Action item:
From the listing below, extract each line containing the string "constr".
Dataset Start Marker
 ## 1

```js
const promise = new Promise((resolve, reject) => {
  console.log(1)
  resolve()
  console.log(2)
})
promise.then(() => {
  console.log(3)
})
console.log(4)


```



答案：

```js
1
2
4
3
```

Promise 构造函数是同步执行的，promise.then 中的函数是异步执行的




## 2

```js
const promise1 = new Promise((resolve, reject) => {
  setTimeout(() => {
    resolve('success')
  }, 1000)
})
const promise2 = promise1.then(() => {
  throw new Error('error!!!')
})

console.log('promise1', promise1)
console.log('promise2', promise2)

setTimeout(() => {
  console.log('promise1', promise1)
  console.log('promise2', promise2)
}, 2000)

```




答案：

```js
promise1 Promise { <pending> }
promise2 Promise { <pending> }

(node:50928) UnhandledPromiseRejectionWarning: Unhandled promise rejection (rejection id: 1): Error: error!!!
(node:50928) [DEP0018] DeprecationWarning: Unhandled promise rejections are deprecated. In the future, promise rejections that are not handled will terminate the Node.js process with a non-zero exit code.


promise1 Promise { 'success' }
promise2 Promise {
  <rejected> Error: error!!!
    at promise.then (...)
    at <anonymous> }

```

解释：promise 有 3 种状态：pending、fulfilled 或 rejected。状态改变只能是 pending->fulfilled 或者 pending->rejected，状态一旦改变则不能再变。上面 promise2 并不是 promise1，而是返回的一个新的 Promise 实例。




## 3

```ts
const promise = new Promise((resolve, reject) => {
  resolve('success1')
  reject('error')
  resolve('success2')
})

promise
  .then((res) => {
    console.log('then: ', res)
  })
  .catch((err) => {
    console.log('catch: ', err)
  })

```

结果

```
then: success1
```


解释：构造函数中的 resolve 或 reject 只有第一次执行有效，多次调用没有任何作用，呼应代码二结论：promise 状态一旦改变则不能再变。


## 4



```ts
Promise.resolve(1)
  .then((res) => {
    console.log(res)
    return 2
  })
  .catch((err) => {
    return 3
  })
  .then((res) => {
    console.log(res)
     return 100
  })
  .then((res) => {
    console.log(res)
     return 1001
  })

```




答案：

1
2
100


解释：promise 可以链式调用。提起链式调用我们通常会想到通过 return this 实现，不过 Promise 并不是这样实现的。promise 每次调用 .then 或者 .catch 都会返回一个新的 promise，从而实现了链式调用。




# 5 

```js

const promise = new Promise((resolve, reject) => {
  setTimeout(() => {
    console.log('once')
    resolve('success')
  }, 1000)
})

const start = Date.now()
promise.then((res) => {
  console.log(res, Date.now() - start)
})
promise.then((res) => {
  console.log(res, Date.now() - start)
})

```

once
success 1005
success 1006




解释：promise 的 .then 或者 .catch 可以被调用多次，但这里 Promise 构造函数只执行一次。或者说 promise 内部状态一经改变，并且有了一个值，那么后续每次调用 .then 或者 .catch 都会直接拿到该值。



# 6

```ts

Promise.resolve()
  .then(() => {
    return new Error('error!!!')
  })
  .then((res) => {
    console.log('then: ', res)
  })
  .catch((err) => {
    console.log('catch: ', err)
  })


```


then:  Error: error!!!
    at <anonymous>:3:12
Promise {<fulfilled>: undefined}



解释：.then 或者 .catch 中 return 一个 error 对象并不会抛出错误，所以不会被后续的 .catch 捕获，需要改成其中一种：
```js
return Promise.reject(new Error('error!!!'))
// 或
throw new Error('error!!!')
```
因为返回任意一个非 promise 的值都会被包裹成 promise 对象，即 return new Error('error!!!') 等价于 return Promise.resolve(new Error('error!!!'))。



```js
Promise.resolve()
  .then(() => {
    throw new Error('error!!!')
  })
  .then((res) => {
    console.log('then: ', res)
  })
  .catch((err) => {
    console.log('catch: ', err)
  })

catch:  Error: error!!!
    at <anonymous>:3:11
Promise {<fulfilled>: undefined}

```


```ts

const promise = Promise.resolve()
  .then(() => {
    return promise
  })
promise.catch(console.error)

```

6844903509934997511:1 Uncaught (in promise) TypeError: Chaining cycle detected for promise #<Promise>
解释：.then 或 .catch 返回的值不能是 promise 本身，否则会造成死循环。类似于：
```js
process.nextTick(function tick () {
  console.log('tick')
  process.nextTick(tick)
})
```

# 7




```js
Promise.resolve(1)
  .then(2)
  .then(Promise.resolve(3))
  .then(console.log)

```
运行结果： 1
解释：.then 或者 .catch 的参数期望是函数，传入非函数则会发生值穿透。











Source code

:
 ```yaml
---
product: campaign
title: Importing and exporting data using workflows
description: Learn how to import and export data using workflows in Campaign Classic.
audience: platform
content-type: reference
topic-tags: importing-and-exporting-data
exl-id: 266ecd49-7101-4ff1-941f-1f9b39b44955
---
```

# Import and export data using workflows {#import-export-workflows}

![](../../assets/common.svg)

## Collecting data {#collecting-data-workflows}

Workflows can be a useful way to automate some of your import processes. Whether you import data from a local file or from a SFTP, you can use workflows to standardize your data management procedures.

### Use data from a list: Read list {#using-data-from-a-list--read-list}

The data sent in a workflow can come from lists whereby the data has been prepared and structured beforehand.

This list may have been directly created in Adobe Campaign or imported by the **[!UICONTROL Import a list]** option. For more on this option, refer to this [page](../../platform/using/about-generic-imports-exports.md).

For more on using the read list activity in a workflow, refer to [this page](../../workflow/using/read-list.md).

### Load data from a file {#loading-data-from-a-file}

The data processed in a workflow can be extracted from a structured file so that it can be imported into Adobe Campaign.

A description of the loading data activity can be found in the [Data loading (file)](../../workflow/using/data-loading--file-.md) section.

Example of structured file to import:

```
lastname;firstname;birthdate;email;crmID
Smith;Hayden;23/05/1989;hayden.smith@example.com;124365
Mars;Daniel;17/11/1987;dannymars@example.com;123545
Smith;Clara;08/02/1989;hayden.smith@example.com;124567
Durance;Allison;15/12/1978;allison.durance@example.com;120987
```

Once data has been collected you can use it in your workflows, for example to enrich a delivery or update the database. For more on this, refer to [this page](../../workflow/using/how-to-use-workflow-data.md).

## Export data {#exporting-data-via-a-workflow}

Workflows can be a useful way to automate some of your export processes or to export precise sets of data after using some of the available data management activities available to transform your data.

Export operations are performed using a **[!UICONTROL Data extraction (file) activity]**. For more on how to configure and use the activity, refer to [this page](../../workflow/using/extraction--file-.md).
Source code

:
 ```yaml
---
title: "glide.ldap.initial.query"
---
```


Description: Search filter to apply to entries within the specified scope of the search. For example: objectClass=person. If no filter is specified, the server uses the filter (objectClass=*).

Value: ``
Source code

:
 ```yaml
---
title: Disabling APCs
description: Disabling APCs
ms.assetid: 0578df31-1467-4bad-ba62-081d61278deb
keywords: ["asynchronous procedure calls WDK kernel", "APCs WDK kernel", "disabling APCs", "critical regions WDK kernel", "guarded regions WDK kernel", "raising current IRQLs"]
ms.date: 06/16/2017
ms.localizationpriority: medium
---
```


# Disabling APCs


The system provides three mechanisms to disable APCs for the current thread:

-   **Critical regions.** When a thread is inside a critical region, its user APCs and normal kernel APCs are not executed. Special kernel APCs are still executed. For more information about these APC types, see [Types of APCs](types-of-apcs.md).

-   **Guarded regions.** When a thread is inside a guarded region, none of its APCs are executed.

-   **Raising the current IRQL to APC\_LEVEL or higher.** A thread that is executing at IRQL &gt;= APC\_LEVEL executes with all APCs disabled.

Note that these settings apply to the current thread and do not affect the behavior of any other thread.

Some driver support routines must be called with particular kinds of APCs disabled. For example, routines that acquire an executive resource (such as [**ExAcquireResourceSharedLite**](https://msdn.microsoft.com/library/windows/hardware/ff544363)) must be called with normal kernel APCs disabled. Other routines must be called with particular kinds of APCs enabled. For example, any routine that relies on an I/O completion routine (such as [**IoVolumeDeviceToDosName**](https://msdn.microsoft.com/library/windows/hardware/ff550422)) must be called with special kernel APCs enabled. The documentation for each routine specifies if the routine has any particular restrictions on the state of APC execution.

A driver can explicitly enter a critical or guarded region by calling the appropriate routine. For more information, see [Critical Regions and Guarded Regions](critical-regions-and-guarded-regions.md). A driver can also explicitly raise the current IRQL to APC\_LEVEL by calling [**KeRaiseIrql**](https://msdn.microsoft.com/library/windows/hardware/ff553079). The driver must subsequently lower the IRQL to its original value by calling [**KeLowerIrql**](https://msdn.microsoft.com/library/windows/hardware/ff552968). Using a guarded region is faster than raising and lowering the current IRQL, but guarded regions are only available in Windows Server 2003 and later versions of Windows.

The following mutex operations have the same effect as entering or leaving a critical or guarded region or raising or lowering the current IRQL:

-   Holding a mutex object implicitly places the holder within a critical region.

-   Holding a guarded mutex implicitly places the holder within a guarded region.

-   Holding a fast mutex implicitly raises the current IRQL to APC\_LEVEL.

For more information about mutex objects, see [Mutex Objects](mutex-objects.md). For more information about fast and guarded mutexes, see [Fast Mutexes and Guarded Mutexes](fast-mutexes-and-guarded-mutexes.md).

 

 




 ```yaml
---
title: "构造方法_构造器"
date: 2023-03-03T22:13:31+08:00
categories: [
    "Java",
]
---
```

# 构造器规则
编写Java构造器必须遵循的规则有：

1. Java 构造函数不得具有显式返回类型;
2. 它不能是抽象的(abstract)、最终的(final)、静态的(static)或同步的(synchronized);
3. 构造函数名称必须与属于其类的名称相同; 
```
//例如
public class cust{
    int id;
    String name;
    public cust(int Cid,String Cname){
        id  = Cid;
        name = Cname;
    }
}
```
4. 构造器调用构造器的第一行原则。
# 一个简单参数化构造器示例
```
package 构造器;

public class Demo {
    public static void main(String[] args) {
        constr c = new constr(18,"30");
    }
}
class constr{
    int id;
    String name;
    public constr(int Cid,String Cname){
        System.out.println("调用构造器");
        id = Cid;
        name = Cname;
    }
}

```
Dataset End Marker
Response for this exercise:
        constr c = new constr(18,"30");
class constr{
    public constr(int Cid,String Cname){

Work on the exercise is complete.